■ **Your instructions**
Output the lines below exactly, please, from the first line until the line with "Jarque - Bera检验需要在对收益率数据应用Clayton", counting both.

■ **Dataset content**
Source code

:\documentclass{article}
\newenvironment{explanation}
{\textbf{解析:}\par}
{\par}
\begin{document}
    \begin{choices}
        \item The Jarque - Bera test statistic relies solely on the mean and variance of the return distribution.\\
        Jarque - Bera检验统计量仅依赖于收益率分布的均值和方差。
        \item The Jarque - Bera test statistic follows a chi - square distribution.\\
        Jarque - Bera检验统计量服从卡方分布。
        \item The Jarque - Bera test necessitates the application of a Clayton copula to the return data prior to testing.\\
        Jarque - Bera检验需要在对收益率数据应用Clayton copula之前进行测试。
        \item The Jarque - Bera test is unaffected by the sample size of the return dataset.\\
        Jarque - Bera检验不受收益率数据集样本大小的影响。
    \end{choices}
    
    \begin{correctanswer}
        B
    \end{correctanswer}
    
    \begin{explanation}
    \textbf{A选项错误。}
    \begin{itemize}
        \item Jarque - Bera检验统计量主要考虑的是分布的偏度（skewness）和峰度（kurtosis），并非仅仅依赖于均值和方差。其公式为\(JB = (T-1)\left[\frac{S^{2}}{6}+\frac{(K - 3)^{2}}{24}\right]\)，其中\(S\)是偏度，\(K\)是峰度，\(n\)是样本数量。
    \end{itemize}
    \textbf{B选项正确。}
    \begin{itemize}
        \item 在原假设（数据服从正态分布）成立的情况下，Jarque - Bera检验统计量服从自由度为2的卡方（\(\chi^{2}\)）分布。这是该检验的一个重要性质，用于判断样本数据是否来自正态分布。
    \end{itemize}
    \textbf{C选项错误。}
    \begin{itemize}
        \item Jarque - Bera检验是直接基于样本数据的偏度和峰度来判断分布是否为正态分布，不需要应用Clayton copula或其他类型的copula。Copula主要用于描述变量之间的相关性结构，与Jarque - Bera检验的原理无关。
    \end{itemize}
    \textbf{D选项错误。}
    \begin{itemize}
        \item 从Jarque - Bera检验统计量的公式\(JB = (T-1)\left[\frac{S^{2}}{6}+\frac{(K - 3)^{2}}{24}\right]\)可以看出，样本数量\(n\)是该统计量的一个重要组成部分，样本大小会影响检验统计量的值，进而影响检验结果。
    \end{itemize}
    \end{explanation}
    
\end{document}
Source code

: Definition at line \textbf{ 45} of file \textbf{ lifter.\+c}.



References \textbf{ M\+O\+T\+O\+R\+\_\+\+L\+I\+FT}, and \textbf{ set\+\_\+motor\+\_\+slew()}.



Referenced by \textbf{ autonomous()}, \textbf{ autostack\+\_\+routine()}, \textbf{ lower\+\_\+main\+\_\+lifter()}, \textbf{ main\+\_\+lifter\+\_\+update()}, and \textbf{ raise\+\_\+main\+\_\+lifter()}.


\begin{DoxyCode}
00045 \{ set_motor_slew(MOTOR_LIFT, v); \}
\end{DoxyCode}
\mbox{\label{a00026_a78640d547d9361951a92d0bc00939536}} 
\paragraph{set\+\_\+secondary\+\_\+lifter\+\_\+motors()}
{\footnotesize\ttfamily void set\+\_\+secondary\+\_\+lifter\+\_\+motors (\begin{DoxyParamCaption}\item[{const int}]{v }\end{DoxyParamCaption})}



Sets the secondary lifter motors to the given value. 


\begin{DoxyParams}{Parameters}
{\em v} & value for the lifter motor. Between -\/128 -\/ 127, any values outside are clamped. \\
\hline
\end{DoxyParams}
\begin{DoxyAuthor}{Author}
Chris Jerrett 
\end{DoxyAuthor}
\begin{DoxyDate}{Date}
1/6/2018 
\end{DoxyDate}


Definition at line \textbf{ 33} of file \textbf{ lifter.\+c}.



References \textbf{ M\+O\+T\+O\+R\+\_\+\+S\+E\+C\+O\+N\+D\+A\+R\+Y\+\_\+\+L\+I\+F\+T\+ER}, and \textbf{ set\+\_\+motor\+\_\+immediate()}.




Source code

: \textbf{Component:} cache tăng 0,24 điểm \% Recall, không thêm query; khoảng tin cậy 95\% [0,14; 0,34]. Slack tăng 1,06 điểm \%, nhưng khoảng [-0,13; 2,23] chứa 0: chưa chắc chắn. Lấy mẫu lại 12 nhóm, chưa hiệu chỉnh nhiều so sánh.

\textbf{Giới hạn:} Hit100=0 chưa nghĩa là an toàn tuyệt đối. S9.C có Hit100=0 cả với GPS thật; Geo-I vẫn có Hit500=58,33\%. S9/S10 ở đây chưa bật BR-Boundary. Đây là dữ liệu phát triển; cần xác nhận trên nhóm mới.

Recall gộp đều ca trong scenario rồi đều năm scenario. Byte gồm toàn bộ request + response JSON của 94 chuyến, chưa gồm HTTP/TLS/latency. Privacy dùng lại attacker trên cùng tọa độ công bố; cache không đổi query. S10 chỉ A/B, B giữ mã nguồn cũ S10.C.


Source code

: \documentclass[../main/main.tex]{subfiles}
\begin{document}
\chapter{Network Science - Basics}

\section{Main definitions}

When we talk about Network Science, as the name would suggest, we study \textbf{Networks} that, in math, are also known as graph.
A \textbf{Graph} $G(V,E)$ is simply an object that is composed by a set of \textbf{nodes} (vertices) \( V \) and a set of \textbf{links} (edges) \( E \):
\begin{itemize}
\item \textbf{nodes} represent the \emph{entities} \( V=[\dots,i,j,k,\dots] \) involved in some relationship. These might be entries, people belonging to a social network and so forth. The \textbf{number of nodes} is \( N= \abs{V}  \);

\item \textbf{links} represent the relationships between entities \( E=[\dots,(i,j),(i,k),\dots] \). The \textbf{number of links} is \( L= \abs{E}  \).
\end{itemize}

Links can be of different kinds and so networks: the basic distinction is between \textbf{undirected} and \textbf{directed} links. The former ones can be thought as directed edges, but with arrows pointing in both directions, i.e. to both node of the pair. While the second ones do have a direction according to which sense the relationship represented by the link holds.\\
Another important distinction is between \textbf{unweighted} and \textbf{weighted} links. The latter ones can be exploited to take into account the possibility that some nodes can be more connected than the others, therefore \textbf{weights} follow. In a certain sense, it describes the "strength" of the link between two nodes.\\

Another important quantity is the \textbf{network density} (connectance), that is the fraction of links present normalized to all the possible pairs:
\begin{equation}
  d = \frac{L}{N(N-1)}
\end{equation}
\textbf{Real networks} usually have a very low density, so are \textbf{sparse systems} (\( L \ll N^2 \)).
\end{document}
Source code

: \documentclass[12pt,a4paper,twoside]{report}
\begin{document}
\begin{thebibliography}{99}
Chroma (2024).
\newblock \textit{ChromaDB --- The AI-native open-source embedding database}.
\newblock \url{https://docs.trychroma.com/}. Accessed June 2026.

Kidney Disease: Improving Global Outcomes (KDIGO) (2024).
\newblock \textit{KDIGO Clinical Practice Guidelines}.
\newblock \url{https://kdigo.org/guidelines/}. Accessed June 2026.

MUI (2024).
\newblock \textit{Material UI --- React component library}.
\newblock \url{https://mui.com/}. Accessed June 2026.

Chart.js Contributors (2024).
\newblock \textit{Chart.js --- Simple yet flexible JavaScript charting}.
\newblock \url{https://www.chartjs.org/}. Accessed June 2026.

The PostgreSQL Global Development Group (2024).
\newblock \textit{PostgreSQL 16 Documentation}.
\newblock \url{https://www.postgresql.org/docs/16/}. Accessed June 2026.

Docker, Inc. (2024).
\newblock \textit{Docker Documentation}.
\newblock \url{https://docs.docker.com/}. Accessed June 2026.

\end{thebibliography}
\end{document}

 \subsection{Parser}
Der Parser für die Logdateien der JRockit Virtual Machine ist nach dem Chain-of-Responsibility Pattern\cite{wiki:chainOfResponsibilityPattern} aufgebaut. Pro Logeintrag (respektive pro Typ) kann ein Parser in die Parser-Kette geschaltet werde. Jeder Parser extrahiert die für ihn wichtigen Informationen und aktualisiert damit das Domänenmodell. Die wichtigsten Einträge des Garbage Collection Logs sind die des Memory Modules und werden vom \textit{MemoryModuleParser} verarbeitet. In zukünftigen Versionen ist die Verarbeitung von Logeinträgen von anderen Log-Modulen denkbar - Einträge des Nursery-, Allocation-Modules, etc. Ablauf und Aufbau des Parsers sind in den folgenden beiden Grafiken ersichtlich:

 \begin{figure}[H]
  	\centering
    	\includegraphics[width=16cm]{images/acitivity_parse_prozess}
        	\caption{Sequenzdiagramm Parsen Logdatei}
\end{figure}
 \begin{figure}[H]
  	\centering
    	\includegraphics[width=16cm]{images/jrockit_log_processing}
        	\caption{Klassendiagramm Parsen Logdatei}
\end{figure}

■ **Solution below**
Source code

:\documentclass{article}
\newenvironment{explanation}
{\textbf{解析:}\par}
{\par}
\begin{document}
    \begin{choices}
        \item The Jarque - Bera test statistic relies solely on the mean and variance of the return distribution.\\
        Jarque - Bera检验统计量仅依赖于收益率分布的均值和方差。
        \item The Jarque - Bera test statistic follows a chi - square distribution.\\
        Jarque - Bera检验统计量服从卡方分布。
        \item The Jarque - Bera test necessitates the application of a Clayton copula to the return data prior to testing.\\
        Jarque - Bera检验需要在对收益率数据应用Clayton copula之前进行测试。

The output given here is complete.